Submit Access Request

POST 
/access-requests

Use this API to submit an access request in Identity Security Cloud (ISC), where it follows any ISC approval processes.

Access requests are processed asynchronously by ISC. A successful response from this endpoint means that the request has been submitted to ISC and is queued for processing. Because this endpoint is asynchronous, it doesn't return an error if you submit duplicate access requests in quick succession or submit an access request for access that is already in progress, approved, or rejected.

It's best practice to check for any existing access requests that reference the same access items before submitting a new access request. This can be accomplished by using the List Access Request Status or the Pending Access Request Approvals APIs. You can also use the Search API to check the existing access items an identity has before submitting an access request to ensure that you aren't requesting access that is already granted. If you use this API to request access that an identity already has, the API will ignore the request. These ignored requests do not display when you use the List Access Request Status API.

There are two types of access request:

GRANT_ACCESS

• Can be requested for multiple identities in a single request.
• Supports self request and request on behalf of other users. Refer to the Get Access Request Configuration endpoint for request configuration options.
• Allows any authenticated token (except API) to call this endpoint to request to grant access to themselves. Depending on the configuration, a user can request access for others.
• Roles, access profiles and entitlements can be requested.
• While requesting entitlements, maximum of 25 entitlements and 10 recipients are allowed in a request.

REVOKE_ACCESS

• Can only be requested for a single identity at a time.
• You cannot use an access request to revoke access from an identity if that access has been granted by role membership or by birthright provisioning.
• Does not support self request. Only manager can request to revoke access for their directly managed employees.
• If a removeDate is specified, then the access will be removed on that date and time only for roles, access profiles and entitlements.
• Roles, access profiles, and entitlements can be requested for revocation.
• Revoke requests for entitlements are limited to 1 entitlement per access request currently.
• You can specify a removeDate if the access doesn't already have a sunset date. The removeDate must be a future date, in the UTC timezone.
• Allows a manager to request to revoke access for direct employees.
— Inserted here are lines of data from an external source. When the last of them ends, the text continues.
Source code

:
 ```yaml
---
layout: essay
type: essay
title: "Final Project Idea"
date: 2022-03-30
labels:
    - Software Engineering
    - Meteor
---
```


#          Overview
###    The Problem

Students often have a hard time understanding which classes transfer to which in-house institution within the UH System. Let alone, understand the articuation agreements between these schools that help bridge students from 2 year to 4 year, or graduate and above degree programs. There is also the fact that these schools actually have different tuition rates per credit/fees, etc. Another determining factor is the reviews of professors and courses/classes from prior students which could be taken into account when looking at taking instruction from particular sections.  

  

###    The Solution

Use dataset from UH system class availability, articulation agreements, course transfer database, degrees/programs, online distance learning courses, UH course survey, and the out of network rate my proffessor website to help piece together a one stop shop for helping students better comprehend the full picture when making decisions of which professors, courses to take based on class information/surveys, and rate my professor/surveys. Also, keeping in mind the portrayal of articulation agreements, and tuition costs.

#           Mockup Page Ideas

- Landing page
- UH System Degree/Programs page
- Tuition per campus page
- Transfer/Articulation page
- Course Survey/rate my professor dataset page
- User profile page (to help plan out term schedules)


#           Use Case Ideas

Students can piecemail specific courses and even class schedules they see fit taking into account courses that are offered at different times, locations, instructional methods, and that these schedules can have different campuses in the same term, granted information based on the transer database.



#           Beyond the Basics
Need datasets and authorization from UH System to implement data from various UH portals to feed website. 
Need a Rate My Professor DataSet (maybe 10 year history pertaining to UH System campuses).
A user with ORG_ADMIN authority can also request to revoke access from anyone.

Request

Responses

202

Accepted - Returned if the request was successfully accepted into the system.

400

Client Error - Returned if the request body is invalid.

401

Unauthorized - Returned if there is no authorization header, or if the JWT token is expired.

403

Forbidden - Returned if the user you are running as, doesn't have access to this end-point.

429

Too Many Requests - Returned in response to too many requests in a given period of time - rate limited. The Retry-After header in the response includes how long to wait before trying again.

500

Internal Server Error - Returned if there is an unexpected error.